* [Assigned task]
Restate word for word the lines of the data below, from the first through the one that has "or passive storage.".
Task input: Begin
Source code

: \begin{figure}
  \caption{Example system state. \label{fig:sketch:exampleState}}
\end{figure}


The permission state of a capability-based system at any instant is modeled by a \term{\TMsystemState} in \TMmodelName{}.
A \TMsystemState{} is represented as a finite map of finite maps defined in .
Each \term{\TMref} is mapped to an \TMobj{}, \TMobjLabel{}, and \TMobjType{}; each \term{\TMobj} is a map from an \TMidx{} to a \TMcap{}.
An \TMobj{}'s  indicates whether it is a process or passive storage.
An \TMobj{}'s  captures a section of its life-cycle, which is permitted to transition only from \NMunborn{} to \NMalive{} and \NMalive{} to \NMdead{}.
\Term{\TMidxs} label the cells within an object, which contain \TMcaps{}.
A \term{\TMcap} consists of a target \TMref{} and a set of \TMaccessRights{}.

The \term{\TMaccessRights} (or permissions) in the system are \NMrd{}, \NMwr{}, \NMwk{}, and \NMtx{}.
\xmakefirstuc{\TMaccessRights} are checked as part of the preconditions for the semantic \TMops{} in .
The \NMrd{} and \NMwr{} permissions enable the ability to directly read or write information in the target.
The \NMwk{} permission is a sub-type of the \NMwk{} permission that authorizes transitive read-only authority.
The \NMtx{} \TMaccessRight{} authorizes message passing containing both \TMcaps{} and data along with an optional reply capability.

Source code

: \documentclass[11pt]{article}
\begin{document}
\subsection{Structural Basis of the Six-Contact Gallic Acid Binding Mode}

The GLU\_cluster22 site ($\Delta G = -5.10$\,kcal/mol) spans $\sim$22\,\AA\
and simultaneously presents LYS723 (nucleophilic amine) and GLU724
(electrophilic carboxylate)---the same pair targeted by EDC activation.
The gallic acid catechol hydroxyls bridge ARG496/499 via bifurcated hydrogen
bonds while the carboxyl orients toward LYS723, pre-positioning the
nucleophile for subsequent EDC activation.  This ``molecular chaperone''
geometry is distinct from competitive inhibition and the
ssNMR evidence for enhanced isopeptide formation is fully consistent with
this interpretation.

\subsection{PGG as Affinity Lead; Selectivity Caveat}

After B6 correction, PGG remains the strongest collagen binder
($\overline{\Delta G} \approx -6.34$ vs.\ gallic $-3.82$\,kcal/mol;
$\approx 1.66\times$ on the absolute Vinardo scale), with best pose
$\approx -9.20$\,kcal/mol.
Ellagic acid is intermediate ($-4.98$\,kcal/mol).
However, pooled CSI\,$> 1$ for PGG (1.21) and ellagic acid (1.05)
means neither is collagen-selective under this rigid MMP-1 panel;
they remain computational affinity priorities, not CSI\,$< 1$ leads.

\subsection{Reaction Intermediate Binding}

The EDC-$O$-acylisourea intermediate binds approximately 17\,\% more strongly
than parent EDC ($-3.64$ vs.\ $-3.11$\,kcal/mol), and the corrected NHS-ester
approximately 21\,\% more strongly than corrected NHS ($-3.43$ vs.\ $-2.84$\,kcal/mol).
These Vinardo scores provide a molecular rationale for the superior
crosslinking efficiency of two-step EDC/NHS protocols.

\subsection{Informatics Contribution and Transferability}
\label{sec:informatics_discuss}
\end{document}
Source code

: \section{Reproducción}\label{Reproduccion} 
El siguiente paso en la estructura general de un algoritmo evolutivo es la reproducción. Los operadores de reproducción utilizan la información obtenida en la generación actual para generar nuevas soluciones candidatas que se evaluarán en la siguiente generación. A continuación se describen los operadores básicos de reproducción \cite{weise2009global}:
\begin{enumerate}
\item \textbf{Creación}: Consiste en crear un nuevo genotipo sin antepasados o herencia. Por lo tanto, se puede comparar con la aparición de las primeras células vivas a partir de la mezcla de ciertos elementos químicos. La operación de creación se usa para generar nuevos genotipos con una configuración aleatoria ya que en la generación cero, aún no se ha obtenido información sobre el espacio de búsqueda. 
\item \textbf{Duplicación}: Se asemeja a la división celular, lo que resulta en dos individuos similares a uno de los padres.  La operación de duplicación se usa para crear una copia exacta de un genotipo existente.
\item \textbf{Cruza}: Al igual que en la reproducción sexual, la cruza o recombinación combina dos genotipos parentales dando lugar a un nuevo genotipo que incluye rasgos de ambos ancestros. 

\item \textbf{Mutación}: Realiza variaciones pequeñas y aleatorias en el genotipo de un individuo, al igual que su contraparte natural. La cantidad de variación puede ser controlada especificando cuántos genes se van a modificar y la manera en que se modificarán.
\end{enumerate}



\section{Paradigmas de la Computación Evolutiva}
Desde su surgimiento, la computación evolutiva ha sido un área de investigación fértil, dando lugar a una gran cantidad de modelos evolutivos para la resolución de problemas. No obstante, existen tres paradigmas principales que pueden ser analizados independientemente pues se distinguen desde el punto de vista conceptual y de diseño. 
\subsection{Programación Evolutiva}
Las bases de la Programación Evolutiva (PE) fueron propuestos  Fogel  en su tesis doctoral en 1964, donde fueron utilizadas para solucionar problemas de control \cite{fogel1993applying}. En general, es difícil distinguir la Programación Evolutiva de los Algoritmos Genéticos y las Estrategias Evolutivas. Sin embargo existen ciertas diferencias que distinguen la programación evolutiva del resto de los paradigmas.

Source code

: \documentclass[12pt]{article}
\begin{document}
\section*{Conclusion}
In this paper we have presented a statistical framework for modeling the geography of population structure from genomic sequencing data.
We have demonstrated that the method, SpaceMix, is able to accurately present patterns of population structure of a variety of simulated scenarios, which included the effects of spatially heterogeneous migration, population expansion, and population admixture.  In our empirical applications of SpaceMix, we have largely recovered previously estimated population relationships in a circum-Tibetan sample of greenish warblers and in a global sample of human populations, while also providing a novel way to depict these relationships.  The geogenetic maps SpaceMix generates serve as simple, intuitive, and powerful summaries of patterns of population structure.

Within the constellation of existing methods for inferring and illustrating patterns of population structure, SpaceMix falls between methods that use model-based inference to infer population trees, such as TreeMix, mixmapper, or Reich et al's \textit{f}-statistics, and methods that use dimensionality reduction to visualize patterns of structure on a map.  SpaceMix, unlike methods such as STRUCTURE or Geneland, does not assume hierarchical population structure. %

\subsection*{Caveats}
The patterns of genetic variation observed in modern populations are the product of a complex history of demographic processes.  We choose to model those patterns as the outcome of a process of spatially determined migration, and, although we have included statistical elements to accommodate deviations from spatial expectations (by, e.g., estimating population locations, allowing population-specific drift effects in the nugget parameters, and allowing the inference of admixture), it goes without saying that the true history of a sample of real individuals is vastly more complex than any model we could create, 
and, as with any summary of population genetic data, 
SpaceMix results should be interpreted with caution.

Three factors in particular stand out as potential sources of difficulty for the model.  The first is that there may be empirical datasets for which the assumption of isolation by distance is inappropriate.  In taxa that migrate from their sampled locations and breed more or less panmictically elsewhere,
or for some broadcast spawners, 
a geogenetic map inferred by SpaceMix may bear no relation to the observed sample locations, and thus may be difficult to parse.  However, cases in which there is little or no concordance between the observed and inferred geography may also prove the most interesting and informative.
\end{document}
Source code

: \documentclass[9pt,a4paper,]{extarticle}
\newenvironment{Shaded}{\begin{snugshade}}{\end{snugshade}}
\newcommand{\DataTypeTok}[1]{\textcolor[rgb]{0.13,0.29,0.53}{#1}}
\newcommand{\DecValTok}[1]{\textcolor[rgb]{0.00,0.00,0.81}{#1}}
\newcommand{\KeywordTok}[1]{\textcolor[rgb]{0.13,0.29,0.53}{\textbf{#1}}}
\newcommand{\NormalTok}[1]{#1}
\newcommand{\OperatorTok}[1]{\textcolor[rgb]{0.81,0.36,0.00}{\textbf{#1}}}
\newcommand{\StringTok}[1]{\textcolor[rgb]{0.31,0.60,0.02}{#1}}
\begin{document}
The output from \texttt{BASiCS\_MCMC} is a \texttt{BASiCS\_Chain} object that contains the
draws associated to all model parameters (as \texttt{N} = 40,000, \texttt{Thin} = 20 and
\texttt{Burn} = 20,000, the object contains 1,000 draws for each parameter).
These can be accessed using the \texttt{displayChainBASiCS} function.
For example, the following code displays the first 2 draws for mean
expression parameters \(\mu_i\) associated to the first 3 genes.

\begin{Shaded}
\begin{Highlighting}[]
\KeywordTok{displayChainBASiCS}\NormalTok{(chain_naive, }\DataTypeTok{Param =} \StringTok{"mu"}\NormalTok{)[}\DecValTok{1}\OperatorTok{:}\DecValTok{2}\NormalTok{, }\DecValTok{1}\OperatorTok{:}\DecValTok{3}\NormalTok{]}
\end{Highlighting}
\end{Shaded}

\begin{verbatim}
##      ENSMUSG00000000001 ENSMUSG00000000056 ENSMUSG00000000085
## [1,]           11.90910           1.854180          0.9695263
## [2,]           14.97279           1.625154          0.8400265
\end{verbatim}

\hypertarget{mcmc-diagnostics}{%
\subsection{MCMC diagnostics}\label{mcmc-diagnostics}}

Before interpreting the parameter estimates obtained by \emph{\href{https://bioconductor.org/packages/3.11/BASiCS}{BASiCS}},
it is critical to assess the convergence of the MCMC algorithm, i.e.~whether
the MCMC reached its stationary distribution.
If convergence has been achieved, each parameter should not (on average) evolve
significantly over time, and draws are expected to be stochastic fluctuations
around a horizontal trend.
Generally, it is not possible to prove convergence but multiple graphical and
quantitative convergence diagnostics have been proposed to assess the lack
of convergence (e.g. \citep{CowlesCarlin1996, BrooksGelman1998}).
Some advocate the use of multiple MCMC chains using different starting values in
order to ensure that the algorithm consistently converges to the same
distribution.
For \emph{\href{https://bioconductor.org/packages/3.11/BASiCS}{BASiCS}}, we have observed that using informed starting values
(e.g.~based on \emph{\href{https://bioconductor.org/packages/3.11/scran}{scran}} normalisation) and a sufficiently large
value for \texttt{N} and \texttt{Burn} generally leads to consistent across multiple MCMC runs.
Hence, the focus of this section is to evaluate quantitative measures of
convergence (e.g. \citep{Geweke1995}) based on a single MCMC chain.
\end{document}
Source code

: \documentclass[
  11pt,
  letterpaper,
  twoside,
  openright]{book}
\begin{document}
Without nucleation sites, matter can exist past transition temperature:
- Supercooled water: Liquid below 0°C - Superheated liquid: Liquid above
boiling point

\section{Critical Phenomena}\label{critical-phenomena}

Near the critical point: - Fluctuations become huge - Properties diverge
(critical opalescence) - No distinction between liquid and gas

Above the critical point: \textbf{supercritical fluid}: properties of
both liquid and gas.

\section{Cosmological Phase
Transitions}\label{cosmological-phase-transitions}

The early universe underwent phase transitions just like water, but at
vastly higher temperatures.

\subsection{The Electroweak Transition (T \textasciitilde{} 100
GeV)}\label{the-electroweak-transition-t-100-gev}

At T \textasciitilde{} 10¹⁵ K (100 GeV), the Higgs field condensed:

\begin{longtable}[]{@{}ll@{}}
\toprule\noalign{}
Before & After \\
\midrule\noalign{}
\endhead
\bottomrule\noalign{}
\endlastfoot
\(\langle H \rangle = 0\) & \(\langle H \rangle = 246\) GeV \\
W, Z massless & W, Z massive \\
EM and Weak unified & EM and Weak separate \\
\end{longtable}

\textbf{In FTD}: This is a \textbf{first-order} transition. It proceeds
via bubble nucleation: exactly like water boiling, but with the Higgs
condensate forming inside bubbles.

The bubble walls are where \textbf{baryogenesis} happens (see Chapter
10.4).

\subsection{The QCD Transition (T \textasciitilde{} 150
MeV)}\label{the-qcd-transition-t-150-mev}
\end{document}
Task input: End
* [Solution to the problem]
Source code

: \begin{figure}
  \caption{Example system state. \label{fig:sketch:exampleState}}
\end{figure}


The permission state of a capability-based system at any instant is modeled by a \term{\TMsystemState} in \TMmodelName{}.
A \TMsystemState{} is represented as a finite map of finite maps defined in .
Each \term{\TMref} is mapped to an \TMobj{}, \TMobjLabel{}, and \TMobjType{}; each \term{\TMobj} is a map from an \TMidx{} to a \TMcap{}.
An \TMobj{}'s  indicates whether it is a process or passive storage.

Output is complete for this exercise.